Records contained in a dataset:
▼▼▼

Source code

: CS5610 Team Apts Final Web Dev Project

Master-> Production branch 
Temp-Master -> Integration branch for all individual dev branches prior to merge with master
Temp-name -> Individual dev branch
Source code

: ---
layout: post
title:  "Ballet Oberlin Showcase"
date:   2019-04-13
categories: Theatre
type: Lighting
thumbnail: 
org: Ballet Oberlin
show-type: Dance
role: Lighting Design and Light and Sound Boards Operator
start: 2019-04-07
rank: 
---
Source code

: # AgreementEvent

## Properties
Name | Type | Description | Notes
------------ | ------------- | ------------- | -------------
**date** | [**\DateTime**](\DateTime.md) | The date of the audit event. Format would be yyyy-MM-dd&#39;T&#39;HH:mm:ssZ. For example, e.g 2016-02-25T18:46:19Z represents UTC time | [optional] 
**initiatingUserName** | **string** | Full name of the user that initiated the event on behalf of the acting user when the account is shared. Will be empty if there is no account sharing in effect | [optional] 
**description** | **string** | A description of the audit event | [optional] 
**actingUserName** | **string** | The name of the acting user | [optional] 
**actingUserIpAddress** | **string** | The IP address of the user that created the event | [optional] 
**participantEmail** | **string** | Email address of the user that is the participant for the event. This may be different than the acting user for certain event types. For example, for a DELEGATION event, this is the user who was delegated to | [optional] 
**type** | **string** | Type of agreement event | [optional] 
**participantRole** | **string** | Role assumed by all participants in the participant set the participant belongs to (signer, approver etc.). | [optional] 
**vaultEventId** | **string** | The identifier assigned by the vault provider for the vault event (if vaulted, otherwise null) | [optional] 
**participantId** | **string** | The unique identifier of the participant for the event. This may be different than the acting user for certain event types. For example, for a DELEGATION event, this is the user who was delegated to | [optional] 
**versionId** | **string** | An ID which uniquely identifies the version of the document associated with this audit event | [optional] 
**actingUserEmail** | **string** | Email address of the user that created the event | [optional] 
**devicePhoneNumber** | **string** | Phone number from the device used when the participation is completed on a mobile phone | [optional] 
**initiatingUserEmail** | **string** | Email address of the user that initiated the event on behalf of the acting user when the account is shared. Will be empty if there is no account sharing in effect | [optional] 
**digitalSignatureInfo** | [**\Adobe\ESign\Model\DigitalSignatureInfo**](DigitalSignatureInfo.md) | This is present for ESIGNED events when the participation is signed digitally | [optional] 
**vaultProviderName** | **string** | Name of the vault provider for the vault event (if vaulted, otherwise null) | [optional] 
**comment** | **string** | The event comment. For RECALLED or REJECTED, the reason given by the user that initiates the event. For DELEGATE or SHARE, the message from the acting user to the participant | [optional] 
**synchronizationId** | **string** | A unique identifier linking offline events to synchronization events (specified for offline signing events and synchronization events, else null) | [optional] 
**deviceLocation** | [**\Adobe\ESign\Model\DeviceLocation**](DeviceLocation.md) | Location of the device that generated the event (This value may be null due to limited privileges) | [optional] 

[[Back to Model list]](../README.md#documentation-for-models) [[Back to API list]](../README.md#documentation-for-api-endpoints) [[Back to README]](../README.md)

▲▲▲

Task requirements ::
After the last line of the data, restate all the entries verbatim.

Finished exercise ::
Source code

: CS5610 Team Apts Final Web Dev Project

Master-> Production branch 
Temp-Master -> Integration branch for all individual dev branches prior to merge with master
Temp-name -> Individual dev branch
Source code

: ---
layout: post
title:  "Ballet Oberlin Showcase"
date:   2019-04-13
categories: Theatre
type: Lighting
thumbnail: 
org: Ballet Oberlin
show-type: Dance
role: Lighting Design and Light and Sound Boards Operator
start: 2019-04-07
rank: 
---
Source code

: # AgreementEvent

## Properties
Name | Type | Description | Notes
------------ | ------------- | ------------- | -------------
**date** | [**\DateTime**](\DateTime.md) | The date of the audit event. Format would be yyyy-MM-dd&#39;T&#39;HH:mm:ssZ. For example, e.g 2016-02-25T18:46:19Z represents UTC time | [optional] 
**initiatingUserName** | **string** | Full name of the user that initiated the event on behalf of the acting user when the account is shared. Will be empty if there is no account sharing in effect | [optional] 
**description** | **string** | A description of the audit event | [optional] 
**actingUserName** | **string** | The name of the acting user | [optional] 
**actingUserIpAddress** | **string** | The IP address of the user that created the event | [optional] 
**participantEmail** | **string** | Email address of the user that is the participant for the event. This may be different than the acting user for certain event types. For example, for a DELEGATION event, this is the user who was delegated to | [optional] 
**type** | **string** | Type of agreement event | [optional] 
**participantRole** | **string** | Role assumed by all participants in the participant set the participant belongs to (signer, approver etc.). | [optional] 
**vaultEventId** | **string** | The identifier assigned by the vault provider for the vault event (if vaulted, otherwise null) | [optional] 
**participantId** | **string** | The unique identifier of the participant for the event. This may be different than the acting user for certain event types. For example, for a DELEGATION event, this is the user who was delegated to | [optional] 
**versionId** | **string** | An ID which uniquely identifies the version of the document associated with this audit event | [optional] 
**actingUserEmail** | **string** | Email address of the user that created the event | [optional] 
**devicePhoneNumber** | **string** | Phone number from the device used when the participation is completed on a mobile phone | [optional] 
**initiatingUserEmail** | **string** | Email address of the user that initiated the event on behalf of the acting user when the account is shared. Will be empty if there is no account sharing in effect | [optional] 
**digitalSignatureInfo** | [**\Adobe\ESign\Model\DigitalSignatureInfo**](DigitalSignatureInfo.md) | This is present for ESIGNED events when the participation is signed digitally | [optional] 
**vaultProviderName** | **string** | Name of the vault provider for the vault event (if vaulted, otherwise null) | [optional] 
**comment** | **string** | The event comment. For RECALLED or REJECTED, the reason given by the user that initiates the event. For DELEGATE or SHARE, the message from the acting user to the participant | [optional] 
**synchronizationId** | **string** | A unique identifier linking offline events to synchronization events (specified for offline signing events and synchronization events, else null) | [optional] 
**deviceLocation** | [**\Adobe\ESign\Model\DeviceLocation**](DeviceLocation.md) | Location of the device that generated the event (This value may be null due to limited privileges) | [optional] 

[[Back to Model list]](../README.md#documentation-for-models) [[Back to API list]](../README.md#documentation-for-api-endpoints) [[Back to README]](../README.md)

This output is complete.